Un désastre créé par l’Homme, et non par une catastrophe naturelle

La catastrophe de Fukushima a révélé à la face du monde ce que le lobby nucléaire avait toujours pris soin de cacher: la maîtrise des risques est impossible, surtout quand on les minore par excès de confiance. La digue de protection de la centrale n’était pas assez élevée et les générateurs de secours se retrouvaient noyés, faute d’avoir sous-estimé la puissance de la nature dans un pays pourtant connu pour ses tremblements de terre légendaires. Les conclusions de la commission d’enquête parlementaire sur la catastrophe de Fukushima sont claires: c’est un désastre créé par l’Homme, et non par une catastrophe naturelle.

J’ai une pensée émue pour les victimes du tsunami, évidemment, mais encore plus pour les victimes de Fukushima, car elles auraient pu être évitées. Rendons-nous compte que 160.000 personnes ont dû fuir les territoires contaminés et qu’aujourd’hui les autorités font tout pour les faire revenir. En effet, le gouvernement japonais a décidé de lever tous les ordres d’évacuation avant mars 2017. Et après mars 2018, les victimes délocalisées ne toucheront plus d’indemnisations sauf pour celles et ceux qui vivaient dans les zones dites de retour difficile. Et cela sans même un semblant de concertation avec les populations concernées, alors que les niveaux de radioactivité ambiante sont équivalents à l’exposition des travailleurs du nucléaire, vingt fois supérieures au seuil tolérable. Cumulée sur des années, une telle exposition menace directement la santé des Japonais.

L’omerta, sceau de l’industrie nucléaire

L’omerta étant le sceau de l’industrie nucléaire, nous apprenons encore aujourd’hui des faits cachés à l’époque: les responsables de Tepco ont récemment reconnu qu’ils avaient caché la fusion des cœurs de réacteur pendant trois mois. Un manque de transparence qui a empêché la mise en place légitime d’une grande coalition internationale pour aider le Japon à gérer la catastrophe.

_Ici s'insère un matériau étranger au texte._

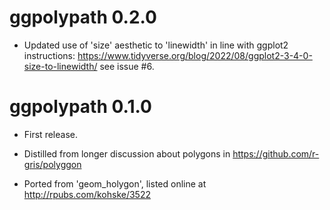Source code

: # ggpolypath 0.2.0

* Updated use of 'size' aesthetic to 'linewidth' in line with ggplot2 instructions: https://www.tidyverse.org/blog/2022/08/ggplot2-3-4-0-size-to-linewidth/ see issue #6. 

# ggpolypath 0.1.0

* First release. 

* Distilled from longer discussion about polygons in https://github.com/r-gris/polyggon

* Ported from 'geom_holygon', listed online at http://rpubs.com/kohske/3522
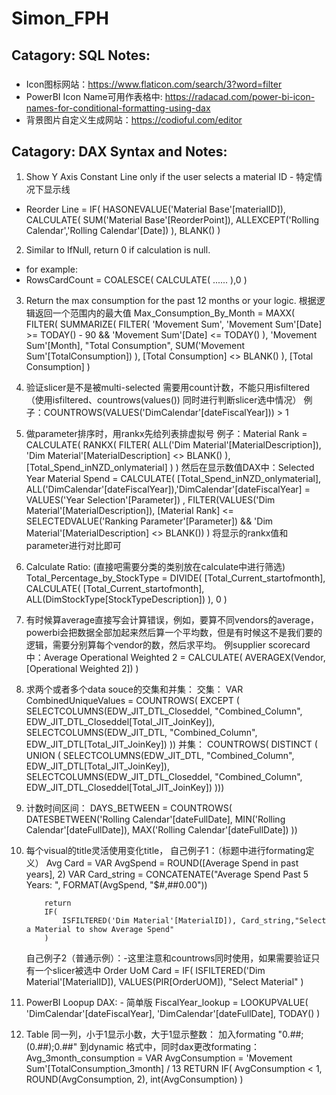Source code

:# Simon_FPH
## Catagory: SQL Notes:
###
- Icon图标网站：https://www.flaticon.com/search/3?word=filter
- PowerBI Icon Name可用作表格中: https://radacad.com/power-bi-icon-names-for-conditional-formatting-using-dax
- 背景图片自定义生成网站：https://codioful.com/editor
  
###
<!-- placeholder -->



## Catagory: DAX Syntax and Notes:
1. Show Y Axis Constant Line only if the user selects a material ID - 特定情况下显示线
- Reorder Line = IF(
    HASONEVALUE('Material Base'[materialID]),
    CALCULATE(
    SUM('Material Base'[ReorderPoint]),
        ALLEXCEPT('Rolling Calendar','Rolling Calendar'[Date])
        ), BLANK()
        )
2. Similar to IfNull, return 0 if calculation is null.
- for example:
 - RowsCardCount = COALESCE(
        CALCULATE( ......
    ),0
    )


3. Return the max consumption for the past 12 months or your logic. 根据逻辑返回一个范围内的最大值
Max_Consumption_By_Month = 
MAXX(
    FILTER(
        SUMMARIZE(
            FILTER(
                'Movement Sum',
                'Movement Sum'[Date] >= TODAY() - 90 && 'Movement Sum'[Date] <= TODAY()
            ),
            'Movement Sum'[Month], 
            "Total Consumption", SUM('Movement Sum'[TotalConsumption])
        ),
        [Total Consumption] <> BLANK()
    ),
    [Total Consumption]
)

4. 验证slicer是不是被multi-selected 需要用count计数，不能只用isfiltered （使用isfiltered、countrows(values()) 同时进行判断slicer选中情况）
   例子：COUNTROWS(VALUES('DimCalendar'[dateFiscalYear])) > 1

5. 做parameter排序时，用rankx先给列表排虚拟号
   例子：Material Rank = 
    CALCULATE(
        RANKX(
            FILTER(
                ALL('Dim Material'[MaterialDescription]), 
                'Dim Material'[MaterialDescription] <> BLANK()
            ),
            [Total_Spend_inNZD_onlymaterial]
        )
    )
   然后在显示数值DAX中：Selected Year Material Spend = CALCULATE(
                        [Total_Spend_inNZD_onlymaterial], ALL('DimCalendar'[dateFiscalYear]),'DimCalendar'[dateFiscalYear] = VALUES('Year Selection'[Parameter])
                        , FILTER(VALUES('Dim Material'[MaterialDescription]), 
                        [Material Rank] <= SELECTEDVALUE('Ranking Parameter'[Parameter]) && 'Dim Material'[MaterialDescription] <> BLANK())
                    ) 将显示的rankx值和parameter进行对比即可
   
6. Calculate Ratio: (直接吧需要分类的类别放在calculate中进行筛选)
   Total_Percentage_by_StockType = 
        DIVIDE(
            [Total_Current_startofmonth],
            CALCULATE(
                [Total_Current_startofmonth],
                ALL(DimStockType[StockTypeDescription])
            ),
            0
        )

7. 有时候算average直接写会计算错误，例如，要算不同vendors的average，powerbi会把数据全部加起来然后算一个平均数，但是有时候这不是我们要的逻辑，需要分别算每个vendor的数，然后求平均。
   例supplier scorecard中：Average Operational Weighted 2 = 
        CALCULATE(
            AVERAGEX(Vendor, [Operational Weighted 2])
        )

8. 求两个或者多个data souce的交集和并集：
   交集：
       VAR CombinedUniqueValues = 
            COUNTROWS(
                EXCEPT (
                SELECTCOLUMNS(EDW_JIT_DTL_Closeddel, "Combined_Column", EDW_JIT_DTL_Closeddel[Total_JIT_JoinKey]),
                SELECTCOLUMNS(EDW_JIT_DTL, "Combined_Column", EDW_JIT_DTL[Total_JIT_JoinKey])
            ))
    并集：
           COUNTROWS(
            DISTINCT (
            UNION (
                SELECTCOLUMNS(EDW_JIT_DTL, "Combined_Column", EDW_JIT_DTL[Total_JIT_JoinKey]),
                SELECTCOLUMNS(EDW_JIT_DTL_Closeddel, "Combined_Column", EDW_JIT_DTL_Closeddel[Total_JIT_JoinKey])
            )))
       
9. 计数时间区间：
    DAYS_BETWEEN = COUNTROWS(
            DATESBETWEEN('Rolling Calendar'[dateFullDate],
            MIN('Rolling Calendar'[dateFullDate]),
            MAX('Rolling Calendar'[dateFullDate])
        ))

10. 每个visual的title灵活使用变化title，
    自己例子1：（标题中进行formating定义）
            Avg Card = 
            VAR AvgSpend = ROUND([Average Spend in past years], 2)
            VAR Card_string =
                CONCATENATE("Average Spend Past 5 Years: ", FORMAT(AvgSpend, "$#,##0.00"))
                
            return  
            IF(
                ISFILTERED('Dim Material'[MaterialID]), Card_string,"Select a Material to show Average Spend"
            )
    
    自己例子2（普通示例）：-这里注意和countrows同时使用，如果需要验证只有一个slicer被选中
        Order UoM Card = IF(
                ISFILTERED('Dim Material'[MaterialID]), VALUES(PIR[OrderUOM]), "Select Material"
            )

11. PowerBI Loopup DAX: - 简单版
    FiscalYear_lookup = 
    LOOKUPVALUE(
        'DimCalendar'[dateFiscalYear], 
        'DimCalendar'[dateFullDate], TODAY()
    )

12. Table 同一列，小于1显示小数，大于1显示整数：
    加入formating "0.##;(0.##);0.##" 到dynamic 格式中，同时dax更改formating：
    Avg_3month_consumption = 
      VAR AvgConsumption = 'Movement Sum'[TotalConsumption_3month] / 13
      RETURN
      IF(
          AvgConsumption < 1,
          ROUND(AvgConsumption, 2),
          int(AvgConsumption)
      )
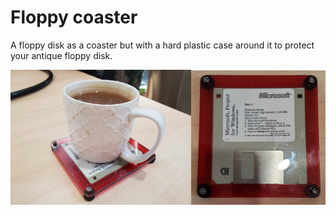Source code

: Floppy coaster
==============

A floppy disk as a coaster but with a hard plastic case around it to protect your antique floppy disk.

<img width="57.25%" src="using the coaster.jpg"/><img width="42.75%" src="top view.jpg"/>
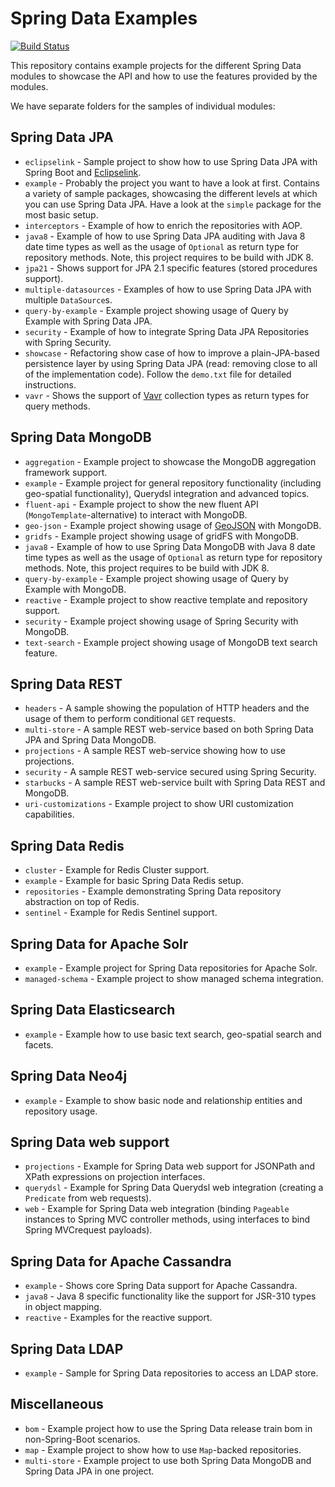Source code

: # Spring Data Examples

[![Build Status](https://travis-ci.org/spring-projects/spring-data-examples.svg?branch=issue%2F%2313)](https://travis-ci.org/spring-projects/spring-data-examples)

This repository contains example projects for the different Spring Data modules to showcase the API and how to use the features provided by the modules.

We have separate folders for the samples of individual modules:

## Spring Data JPA

* `eclipselink` - Sample project to show how to use Spring Data JPA with Spring Boot and [Eclipselink](https://www.eclipse.org/eclipselink/).
* `example` - Probably the project you want to have a look at first. Contains a variety of sample packages, showcasing the different levels at which you can use Spring Data JPA. Have a look at the `simple` package for the most basic setup.
* `interceptors` - Example of how to enrich the repositories with AOP.
* `java8` - Example of how to use Spring Data JPA auditing with Java 8 date time types as well as the usage of `Optional` as return type for repository methods. Note, this project requires to be build with JDK 8.
* `jpa21` - Shows support for JPA 2.1 specific features (stored procedures support).
* `multiple-datasources` - Examples of how to use Spring Data JPA with multiple `DataSource`s.
* `query-by-example` - Example project showing usage of Query by Example with Spring Data JPA.
* `security` - Example of how to integrate Spring Data JPA Repositories with Spring Security.
* `showcase` - Refactoring show case of how to improve a plain-JPA-based persistence layer by using Spring Data JPA (read: removing close to all of the implementation code). Follow the `demo.txt` file for detailed instructions.
* `vavr` - Shows the support of [Vavr](https://vavr.io) collection types as return types for query methods.

## Spring Data MongoDB

* `aggregation` - Example project to showcase the MongoDB aggregation framework support.
* `example` - Example project for general repository functionality (including geo-spatial functionality), Querydsl integration and advanced topics.
* `fluent-api` - Example project to show the new fluent API (`MongoTemplate`-alternative) to interact with MongoDB.
* `geo-json` - Example project showing usage of [GeoJSON](http://geojson.org) with MongoDB.
* `gridfs` - Example project showing usage of gridFS with MongoDB.
* `java8` - Example of how to use Spring Data MongoDB with Java 8 date time types as well as the usage of `Optional` as return type for repository methods. Note, this project requires to be build with JDK 8.
* `query-by-example` - Example project showing usage of Query by Example with MongoDB.
* `reactive` - Example project to show reactive template and repository support.
* `security` - Example project showing usage of Spring Security with MongoDB.
* `text-search` - Example project showing usage of MongoDB text search feature.


## Spring Data REST

* `headers` - A sample showing the population of HTTP headers and the usage of them to perform conditional `GET` requests.
* `multi-store` - A sample REST web-service based on both Spring Data JPA and Spring Data MongoDB.
* `projections` - A sample REST web-service showing how to use projections.
* `security` - A sample REST web-service secured using Spring Security.
* `starbucks` - A sample REST web-service built with Spring Data REST and MongoDB.
* `uri-customizations` - Example project to show URI customization capabilities.

## Spring Data Redis

* `cluster` - Example for Redis Cluster support.
* `example` - Example for basic Spring Data Redis setup.
* `repositories` - Example demonstrating Spring Data repository abstraction on top of Redis.
* `sentinel` - Example for Redis Sentinel support.

## Spring Data for Apache Solr

* `example` - Example project for Spring Data repositories for Apache Solr.
* `managed-schema` - Example project to show managed schema integration.

## Spring Data Elasticsearch

* `example` - Example how to use basic text search, geo-spatial search and facets.

## Spring Data Neo4j

* `example` - Example to show basic node and relationship entities and repository usage.

## Spring Data web support

* `projections` - Example for Spring Data web support for JSONPath and XPath expressions on projection interfaces.
* `querydsl` - Example for Spring Data Querydsl web integration (creating a `Predicate` from web requests).
* `web` - Example for Spring Data web integration (binding `Pageable` instances to Spring MVC controller methods, using interfaces to bind Spring MVCrequest payloads).

## Spring Data for Apache Cassandra

* `example` - Shows core Spring Data support for Apache Cassandra.
* `java8` - Java 8 specific functionality like the support for JSR-310 types in object mapping.
* `reactive` - Examples for the reactive support.

## Spring Data LDAP

* `example` - Sample for Spring Data repositories to access an LDAP store.

## Miscellaneous

* `bom` - Example project how to use the Spring Data release train bom in non-Spring-Boot scenarios.
* `map` - Example project to show how to use `Map`-backed repositories.
* `multi-store` - Example project to use both Spring Data MongoDB and Spring Data JPA in one project.
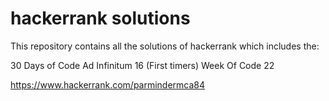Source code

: # hackerrank solutions
This repository contains all the solutions of hackerrank which includes the:

30 Days of Code
Ad Infinitum 16 (First timers)
Week Of Code 22

https://www.hackerrank.com/parmindermca84
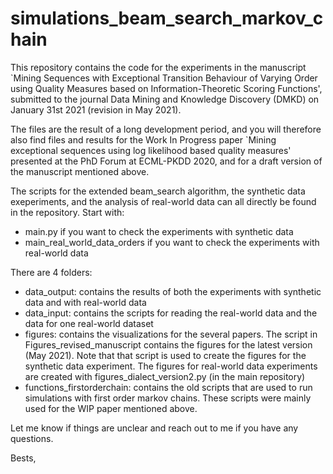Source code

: # simulations_beam_search_markov_chain

This repository contains the code for the experiments in the manuscript `Mining Sequences with Exceptional Transition Behaviour of Varying Order using Quality Measures based on Information-Theoretic Scoring Functions', submitted to the journal Data Mining and Knowledge Discovery (DMKD) on January 31st 2021 (revision in May 2021).

The files are the result of a long development period, and you will therefore also find files and results for the Work In Progress paper `Mining exceptional sequences using log likelihood based quality measures' presented at the PhD Forum at ECML-PKDD 2020, and for a draft version of the manuscript mentioned above.

The scripts for the extended beam_search algorithm, the synthetic data exeperiments, and the analysis of real-world data can all directly be found in the repository. Start with:

- main.py if you want to check the experiments with synthetic data
- main_real_world_data_orders if you want to check the experiments with real-world data

There are 4 folders:

- data_output: contains the results of both the experiments with synthetic data and with real-world data
- data_input: contains the scripts for reading the real-world data and the data for one real-world dataset
- figures: contains the visualizations for the several papers. The script in Figures_revised_manuscript contains the figures for the latest version (May 2021). Note that that script is used to create the figures for the synthetic data experiment. The figures for real-world data experiments are created with figures_dialect_version2.py (in the main repository)
- functions_firstorderchain: contains the old scripts that are used to run simulations with first order markov chains. These scripts were mainly used for the WIP paper mentioned above.

Let me know if things are unclear and reach out to me if you have any questions.

Bests,

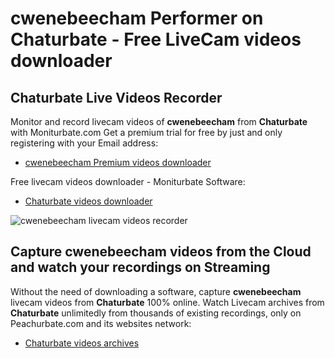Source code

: # cwenebeecham Performer on Chaturbate - Free LiveCam videos downloader

## Chaturbate Live Videos Recorder

Monitor and record livecam videos of **cwenebeecham** from **Chaturbate** with Moniturbate.com
Get a premium trial for free by just and only registering with your Email address:
* [cwenebeecham Premium videos downloader](https://moniturbate.com/request-demo-licence-key.html)

Free livecam videos downloader - Moniturbate Software:
* [Chaturbate videos downloader](https://moniturbate.com/moniturbate-download-software.html)

![cwenebeecham livecam videos recorder](https://peachurnet.com/templates/moniturbate-software.png)


## Capture cwenebeecham videos from the Cloud and watch your recordings on Streaming

Without the need of downloading a software, capture **cwenebeecham** livecam videos from **Chaturbate** 100% online.
Watch Livecam archives from **Chaturbate** unlimitedly from thousands of existing recordings, only on Peachurbate.com and its websites network:
* [Chaturbate videos archives](https://peachurnet.com/)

Côté démantèlement, le travail n’a toujours pas pu commencer et le désastre nucléaire continue à peser sur les épaules des Japonais. Malgré la présence de 8000 travailleurs sur le site de Fukushima Daiichi, on continue à bricoler: des centaines de tonnes d’eau contaminées rejoignent la mer chaque jour, alors que l’on stocke tant bien que mal l’eau récupérée dans des milliers de citernes de fortune, qui fuient elles aussi. La catastrophe peut reprendre de plus belle à chaque tremblement de terre ou tsunami car les réacteurs sont fragilisés.

Un État dans l’État

Selon le président de la commission d’enquête parlementaire, « la complaisance, l’absence de remise en cause de la hiérarchie, la collusion et la culture de groupe » sont des raisons sous-jacentes du désastre nucléaire. Et il est difficile de ne pas se sentir interpellés par cela en tant que Français, car c’est exactement le problème dont souffre notre pays. Le Corps des Mines règne en maître sur la stratégie énergétique française, empêchant toute remise en cause de la doctrine nucléaire. À tel point qu’en France, on a presque tort de parler du lobby nucléaire: les intérêts de cette industrie noyautent le cœur du pouvoir à tel point qu’on peut considérer l’industrie nucléaire française comme un État dans l’État.